Every government contractor hesitates and ponders whether information confidential and valuable to its business that is disclosed – either voluntarily or by compulsion – in a submission to a U.S. Government agency will be protected from release to a third party pursuant to that dreaded four-letter acronym: F-O-I-A. In a June 24, 2019, landmark decision, the U.S. Supreme Court, in Food Marketing Institute v. Argus Leader Media, has spoken for the first time on FOIA exemption covering such information – and the news is good for contractors seeking maximum protection of their valuable confidential IP and business information.
The Freedom of Information Act, 5 U.S.C. § 552 (FOIA), passed during the Johnson administration, has been the principal vehicle used by third parties seeking records in the possession of a Government agency. Those records include not only those generated by the agency itself but also all documents provided to the agency by persons, businesses and other institutions outside the Government. FOIA has, of course, always exempted “trade secrets and commercial or financial information obtained from a person and privileged or confidential.” 5 U.S.C. § 552(b)(4).

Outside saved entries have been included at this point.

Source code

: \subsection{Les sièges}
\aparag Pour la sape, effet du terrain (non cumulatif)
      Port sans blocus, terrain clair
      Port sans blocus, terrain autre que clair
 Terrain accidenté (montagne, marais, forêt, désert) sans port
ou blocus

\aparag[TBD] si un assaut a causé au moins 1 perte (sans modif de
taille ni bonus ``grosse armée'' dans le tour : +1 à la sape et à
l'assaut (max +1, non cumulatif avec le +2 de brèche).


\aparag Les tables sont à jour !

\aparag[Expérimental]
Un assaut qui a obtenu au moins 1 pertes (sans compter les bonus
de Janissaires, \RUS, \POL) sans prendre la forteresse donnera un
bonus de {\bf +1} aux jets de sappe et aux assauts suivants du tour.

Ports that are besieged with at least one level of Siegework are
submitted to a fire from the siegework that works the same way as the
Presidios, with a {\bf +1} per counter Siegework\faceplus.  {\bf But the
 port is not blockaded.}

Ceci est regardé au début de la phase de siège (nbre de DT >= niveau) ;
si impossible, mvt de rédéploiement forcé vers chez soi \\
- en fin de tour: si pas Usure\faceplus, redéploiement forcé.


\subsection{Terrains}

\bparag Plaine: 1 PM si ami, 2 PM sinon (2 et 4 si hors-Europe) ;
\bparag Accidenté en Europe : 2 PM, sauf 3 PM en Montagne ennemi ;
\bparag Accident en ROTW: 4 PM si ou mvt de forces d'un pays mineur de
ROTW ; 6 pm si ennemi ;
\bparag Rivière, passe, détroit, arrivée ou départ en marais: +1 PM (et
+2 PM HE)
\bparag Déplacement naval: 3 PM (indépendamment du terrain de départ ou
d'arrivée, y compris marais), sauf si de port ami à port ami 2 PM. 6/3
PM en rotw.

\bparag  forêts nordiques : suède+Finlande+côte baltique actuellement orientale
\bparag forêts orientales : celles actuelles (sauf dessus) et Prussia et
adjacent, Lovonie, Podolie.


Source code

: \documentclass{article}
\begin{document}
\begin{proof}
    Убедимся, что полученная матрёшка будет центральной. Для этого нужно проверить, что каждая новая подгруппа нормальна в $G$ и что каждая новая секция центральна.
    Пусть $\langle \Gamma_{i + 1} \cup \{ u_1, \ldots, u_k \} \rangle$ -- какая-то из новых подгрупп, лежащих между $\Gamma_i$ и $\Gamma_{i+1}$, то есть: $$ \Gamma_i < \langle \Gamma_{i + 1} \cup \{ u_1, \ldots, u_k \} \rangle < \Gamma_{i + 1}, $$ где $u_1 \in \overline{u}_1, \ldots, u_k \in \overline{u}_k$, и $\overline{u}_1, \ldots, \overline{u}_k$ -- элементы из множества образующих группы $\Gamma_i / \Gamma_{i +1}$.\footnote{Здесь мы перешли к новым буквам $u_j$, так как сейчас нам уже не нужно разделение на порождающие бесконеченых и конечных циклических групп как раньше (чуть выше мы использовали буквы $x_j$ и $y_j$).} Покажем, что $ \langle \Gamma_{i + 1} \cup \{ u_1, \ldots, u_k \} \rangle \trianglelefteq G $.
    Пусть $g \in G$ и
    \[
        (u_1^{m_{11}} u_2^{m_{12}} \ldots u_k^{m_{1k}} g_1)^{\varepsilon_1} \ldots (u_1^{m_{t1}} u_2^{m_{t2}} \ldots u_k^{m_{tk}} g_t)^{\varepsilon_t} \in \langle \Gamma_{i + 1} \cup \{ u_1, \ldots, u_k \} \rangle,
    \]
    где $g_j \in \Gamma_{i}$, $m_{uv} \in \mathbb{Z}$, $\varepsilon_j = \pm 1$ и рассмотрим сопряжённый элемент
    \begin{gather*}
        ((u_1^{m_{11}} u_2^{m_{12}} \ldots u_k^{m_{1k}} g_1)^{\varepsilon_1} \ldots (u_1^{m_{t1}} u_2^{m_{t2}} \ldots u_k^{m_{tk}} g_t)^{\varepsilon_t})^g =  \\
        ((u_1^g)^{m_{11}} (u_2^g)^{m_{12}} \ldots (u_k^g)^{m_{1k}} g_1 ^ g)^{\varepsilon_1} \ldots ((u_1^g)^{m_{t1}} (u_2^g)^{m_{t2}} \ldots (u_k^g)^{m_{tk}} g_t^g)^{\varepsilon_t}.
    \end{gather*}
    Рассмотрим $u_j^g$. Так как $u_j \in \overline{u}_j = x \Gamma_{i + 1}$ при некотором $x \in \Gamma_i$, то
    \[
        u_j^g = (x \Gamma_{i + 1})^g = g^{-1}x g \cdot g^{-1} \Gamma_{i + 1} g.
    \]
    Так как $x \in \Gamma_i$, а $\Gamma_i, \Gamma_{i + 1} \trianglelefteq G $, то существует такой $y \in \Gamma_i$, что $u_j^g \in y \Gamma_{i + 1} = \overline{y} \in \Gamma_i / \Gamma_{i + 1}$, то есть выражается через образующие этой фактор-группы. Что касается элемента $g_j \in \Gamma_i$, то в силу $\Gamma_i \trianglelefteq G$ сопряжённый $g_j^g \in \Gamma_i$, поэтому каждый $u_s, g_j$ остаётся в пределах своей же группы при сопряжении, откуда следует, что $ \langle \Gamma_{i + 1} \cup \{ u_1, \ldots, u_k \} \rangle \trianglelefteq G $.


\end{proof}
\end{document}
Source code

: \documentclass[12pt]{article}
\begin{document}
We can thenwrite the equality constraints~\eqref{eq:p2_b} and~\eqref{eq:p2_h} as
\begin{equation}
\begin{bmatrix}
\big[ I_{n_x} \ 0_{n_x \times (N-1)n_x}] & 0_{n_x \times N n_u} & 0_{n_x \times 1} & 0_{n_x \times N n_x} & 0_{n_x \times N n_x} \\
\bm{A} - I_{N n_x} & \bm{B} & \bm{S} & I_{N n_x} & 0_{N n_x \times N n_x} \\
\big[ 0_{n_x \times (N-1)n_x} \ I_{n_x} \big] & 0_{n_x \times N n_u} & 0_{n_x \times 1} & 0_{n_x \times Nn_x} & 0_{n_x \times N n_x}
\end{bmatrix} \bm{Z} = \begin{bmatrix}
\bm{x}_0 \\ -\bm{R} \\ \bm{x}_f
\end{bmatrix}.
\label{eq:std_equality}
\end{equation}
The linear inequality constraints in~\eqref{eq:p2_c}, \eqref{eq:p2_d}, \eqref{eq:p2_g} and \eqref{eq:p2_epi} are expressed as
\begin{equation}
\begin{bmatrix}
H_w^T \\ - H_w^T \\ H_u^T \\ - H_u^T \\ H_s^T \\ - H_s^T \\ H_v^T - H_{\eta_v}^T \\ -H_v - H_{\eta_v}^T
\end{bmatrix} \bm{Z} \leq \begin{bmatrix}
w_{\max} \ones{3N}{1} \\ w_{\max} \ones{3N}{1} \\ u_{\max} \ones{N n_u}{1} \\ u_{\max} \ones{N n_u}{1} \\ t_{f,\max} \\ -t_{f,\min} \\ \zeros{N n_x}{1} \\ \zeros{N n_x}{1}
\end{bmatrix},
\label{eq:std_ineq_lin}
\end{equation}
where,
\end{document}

The scope of Exemption 4 was the subject of long-standing debate among various federal courts of appeal. Some (such as the Eighth Circuit Court of Appeals, from which the petitioner Food Marketing Institute sought relief) held that commercial information cannot be deemed “confidential” (and thus exempt from a FOIA request) unless the disclosure is “likely … to cause substantial harm to the competitive position of the person from whom the information was obtained.” Argus Leader Media v. United States Department of Agriculture, 889 F. 3d 914, 915 (2018). In a 6-3 decision, the U.S. Supreme Court overturned precedent articulated by the Eighth Circuit and dating back to the 1974 D.C. Circuit Court opinion in National Parks & Conservation v. Morton, 498 F. 2d 765, requiring a demonstration of competitive harm. Justice Gorsuch in the majority opinion found that the “competitive harm” test was irreconcilable with the plain text of the statute itself, stating that because “confidential” means “‘private or secret,’” the exemption applies to commercial information that is not customarily disclosed to the public and which is communicated to the Government with the implicit or explicit assurance by the Government that it will be kept private.
The Court jettisoned the “competitive harm” requirement, calling it “a relic from a ‘bygone era of statutory construction.’” Because of the plain meaning of the statute itself, the Court stated there was no need to read the tea leaves left in the legislative history of the statute in order to interpret its meaning.
As a result, store-level redemption data of retailers participating in the national food stamp program known as SNAP (Supplemental Nutrition Assistance Program) in the possession of the Department of Agriculture is now protected from the inquiring journalists of the South Dakota newspaper The Argus Leader.
More broadly – and most importantly – the case confirms that any private entity, including a government contractor, which submits commercially sensitive data to the Government under the express or implied assurance that such data will remain confidential need not demonstrate anything more than that it has maintained the confidentiality of the data in order to protect it from third parties seeking its release.